AI-Assisted Self-Regulated Learning in English Language Education: A Conceptual Model for Human–Technology Scaffolding

by Nurul Ain Mohd Daud, Wan Yonsharlinawati Wan Jaafar

Published: May 14, 2026 • DOI: 10.47772/IJRISS.2026.1026EDU0244

Abstract

The integration of artificial intelligence (AI) into English language education has generated considerable scholarly interest, particularly in the context of self-regulated learning (SRL). Despite the rapid proliferation of AI-powered tools such as intelligent tutoring systems, automated writing evaluators, and speech recognition platforms, a coherent conceptual model that systematically articulates the interplay between human pedagogical agency and technological scaffolding remains underdeveloped. This paper addresses this gap by proposing a conceptual model of Human–Technology Scaffolding (HTS) in AI-assisted SRL for tertiary-level English-language education. Drawing upon Zimmerman’s cyclical model of SRL, Vygotsky’s zone of proximal development, and recent advances in human–AI co-regulation, the proposed framework delineates three interconnected layers: adaptive AI scaffolding, metacognitive mediation, and instructor-guided co-regulation.
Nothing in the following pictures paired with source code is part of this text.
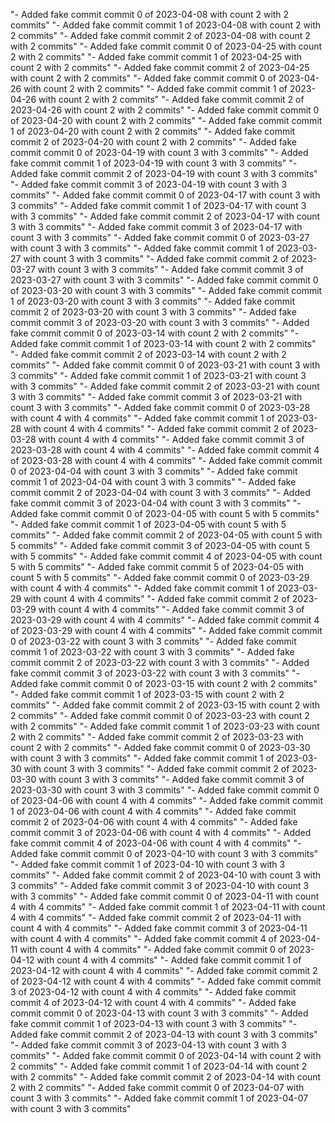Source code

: "- Added fake commit commit 0 of 2023-04-08 with count 2 with 2 commits" 
"- Added fake commit commit 1 of 2023-04-08 with count 2 with 2 commits" 
"- Added fake commit commit 2 of 2023-04-08 with count 2 with 2 commits" 
"- Added fake commit commit 0 of 2023-04-25 with count 2 with 2 commits" 
"- Added fake commit commit 1 of 2023-04-25 with count 2 with 2 commits" 
"- Added fake commit commit 2 of 2023-04-25 with count 2 with 2 commits" 
"- Added fake commit commit 0 of 2023-04-26 with count 2 with 2 commits" 
"- Added fake commit commit 1 of 2023-04-26 with count 2 with 2 commits" 
"- Added fake commit commit 2 of 2023-04-26 with count 2 with 2 commits" 
"- Added fake commit commit 0 of 2023-04-20 with count 2 with 2 commits" 
"- Added fake commit commit 1 of 2023-04-20 with count 2 with 2 commits" 
"- Added fake commit commit 2 of 2023-04-20 with count 2 with 2 commits" 
"- Added fake commit commit 0 of 2023-04-19 with count 3 with 3 commits" 
"- Added fake commit commit 1 of 2023-04-19 with count 3 with 3 commits" 
"- Added fake commit commit 2 of 2023-04-19 with count 3 with 3 commits" 
"- Added fake commit commit 3 of 2023-04-19 with count 3 with 3 commits" 
"- Added fake commit commit 0 of 2023-04-17 with count 3 with 3 commits" 
"- Added fake commit commit 1 of 2023-04-17 with count 3 with 3 commits" 
"- Added fake commit commit 2 of 2023-04-17 with count 3 with 3 commits" 
"- Added fake commit commit 3 of 2023-04-17 with count 3 with 3 commits" 
"- Added fake commit commit 0 of 2023-03-27 with count 3 with 3 commits" 
"- Added fake commit commit 1 of 2023-03-27 with count 3 with 3 commits" 
"- Added fake commit commit 2 of 2023-03-27 with count 3 with 3 commits" 
"- Added fake commit commit 3 of 2023-03-27 with count 3 with 3 commits" 
"- Added fake commit commit 0 of 2023-03-20 with count 3 with 3 commits" 
"- Added fake commit commit 1 of 2023-03-20 with count 3 with 3 commits" 
"- Added fake commit commit 2 of 2023-03-20 with count 3 with 3 commits" 
"- Added fake commit commit 3 of 2023-03-20 with count 3 with 3 commits" 
"- Added fake commit commit 0 of 2023-03-14 with count 2 with 2 commits" 
"- Added fake commit commit 1 of 2023-03-14 with count 2 with 2 commits" 
"- Added fake commit commit 2 of 2023-03-14 with count 2 with 2 commits" 
"- Added fake commit commit 0 of 2023-03-21 with count 3 with 3 commits" 
"- Added fake commit commit 1 of 2023-03-21 with count 3 with 3 commits" 
"- Added fake commit commit 2 of 2023-03-21 with count 3 with 3 commits" 
"- Added fake commit commit 3 of 2023-03-21 with count 3 with 3 commits" 
"- Added fake commit commit 0 of 2023-03-28 with count 4 with 4 commits" 
"- Added fake commit commit 1 of 2023-03-28 with count 4 with 4 commits" 
"- Added fake commit commit 2 of 2023-03-28 with count 4 with 4 commits" 
"- Added fake commit commit 3 of 2023-03-28 with count 4 with 4 commits" 
"- Added fake commit commit 4 of 2023-03-28 with count 4 with 4 commits" 
"- Added fake commit commit 0 of 2023-04-04 with count 3 with 3 commits" 
"- Added fake commit commit 1 of 2023-04-04 with count 3 with 3 commits" 
"- Added fake commit commit 2 of 2023-04-04 with count 3 with 3 commits" 
"- Added fake commit commit 3 of 2023-04-04 with count 3 with 3 commits" 
"- Added fake commit commit 0 of 2023-04-05 with count 5 with 5 commits" 
"- Added fake commit commit 1 of 2023-04-05 with count 5 with 5 commits" 
"- Added fake commit commit 2 of 2023-04-05 with count 5 with 5 commits" 
"- Added fake commit commit 3 of 2023-04-05 with count 5 with 5 commits" 
"- Added fake commit commit 4 of 2023-04-05 with count 5 with 5 commits" 
"- Added fake commit commit 5 of 2023-04-05 with count 5 with 5 commits" 
"- Added fake commit commit 0 of 2023-03-29 with count 4 with 4 commits" 
"- Added fake commit commit 1 of 2023-03-29 with count 4 with 4 commits" 
"- Added fake commit commit 2 of 2023-03-29 with count 4 with 4 commits" 
"- Added fake commit commit 3 of 2023-03-29 with count 4 with 4 commits" 
"- Added fake commit commit 4 of 2023-03-29 with count 4 with 4 commits" 
"- Added fake commit commit 0 of 2023-03-22 with count 3 with 3 commits" 
"- Added fake commit commit 1 of 2023-03-22 with count 3 with 3 commits" 
"- Added fake commit commit 2 of 2023-03-22 with count 3 with 3 commits" 
"- Added fake commit commit 3 of 2023-03-22 with count 3 with 3 commits" 
"- Added fake commit commit 0 of 2023-03-15 with count 2 with 2 commits" 
"- Added fake commit commit 1 of 2023-03-15 with count 2 with 2 commits" 
"- Added fake commit commit 2 of 2023-03-15 with count 2 with 2 commits" 
"- Added fake commit commit 0 of 2023-03-23 with count 2 with 2 commits" 
"- Added fake commit commit 1 of 2023-03-23 with count 2 with 2 commits" 
"- Added fake commit commit 2 of 2023-03-23 with count 2 with 2 commits" 
"- Added fake commit commit 0 of 2023-03-30 with count 3 with 3 commits" 
"- Added fake commit commit 1 of 2023-03-30 with count 3 with 3 commits" 
"- Added fake commit commit 2 of 2023-03-30 with count 3 with 3 commits" 
"- Added fake commit commit 3 of 2023-03-30 with count 3 with 3 commits" 
"- Added fake commit commit 0 of 2023-04-06 with count 4 with 4 commits" 
"- Added fake commit commit 1 of 2023-04-06 with count 4 with 4 commits" 
"- Added fake commit commit 2 of 2023-04-06 with count 4 with 4 commits" 
"- Added fake commit commit 3 of 2023-04-06 with count 4 with 4 commits" 
"- Added fake commit commit 4 of 2023-04-06 with count 4 with 4 commits" 
"- Added fake commit commit 0 of 2023-04-10 with count 3 with 3 commits" 
"- Added fake commit commit 1 of 2023-04-10 with count 3 with 3 commits" 
"- Added fake commit commit 2 of 2023-04-10 with count 3 with 3 commits" 
"- Added fake commit commit 3 of 2023-04-10 with count 3 with 3 commits" 
"- Added fake commit commit 0 of 2023-04-11 with count 4 with 4 commits" 
"- Added fake commit commit 1 of 2023-04-11 with count 4 with 4 commits" 
"- Added fake commit commit 2 of 2023-04-11 with count 4 with 4 commits" 
"- Added fake commit commit 3 of 2023-04-11 with count 4 with 4 commits" 
"- Added fake commit commit 4 of 2023-04-11 with count 4 with 4 commits" 
"- Added fake commit commit 0 of 2023-04-12 with count 4 with 4 commits" 
"- Added fake commit commit 1 of 2023-04-12 with count 4 with 4 commits" 
"- Added fake commit commit 2 of 2023-04-12 with count 4 with 4 commits" 
"- Added fake commit commit 3 of 2023-04-12 with count 4 with 4 commits" 
"- Added fake commit commit 4 of 2023-04-12 with count 4 with 4 commits" 
"- Added fake commit commit 0 of 2023-04-13 with count 3 with 3 commits" 
"- Added fake commit commit 1 of 2023-04-13 with count 3 with 3 commits" 
"- Added fake commit commit 2 of 2023-04-13 with count 3 with 3 commits" 
"- Added fake commit commit 3 of 2023-04-13 with count 3 with 3 commits" 
"- Added fake commit commit 0 of 2023-04-14 with count 2 with 2 commits" 
"- Added fake commit commit 1 of 2023-04-14 with count 2 with 2 commits" 
"- Added fake commit commit 2 of 2023-04-14 with count 2 with 2 commits" 
"- Added fake commit commit 0 of 2023-04-07 with count 3 with 3 commits" 
"- Added fake commit commit 1 of 2023-04-07 with count 3 with 3 commits"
Through a synthesis of 70 peer-reviewed sources from Scopus-indexed journals published between 2018 and 2026, the paper critically examines how AI tools support the forethought, performance monitoring, and self-reflection phases of SRL across writing, speaking, listening, and reading. The model further accounts for ethical dimensions, including algorithmic bias, data privacy, digital equity, and the risk of over-reliance on automated systems. Implications for curriculum design, teacher professional development, institutional policy, and technology development are discussed. The paper concludes with a research agenda that emphasises the need for mixed-methods empirical validation, culturally responsive AI design, and longitudinal studies on affective and motivational outcomes in diverse educational contexts.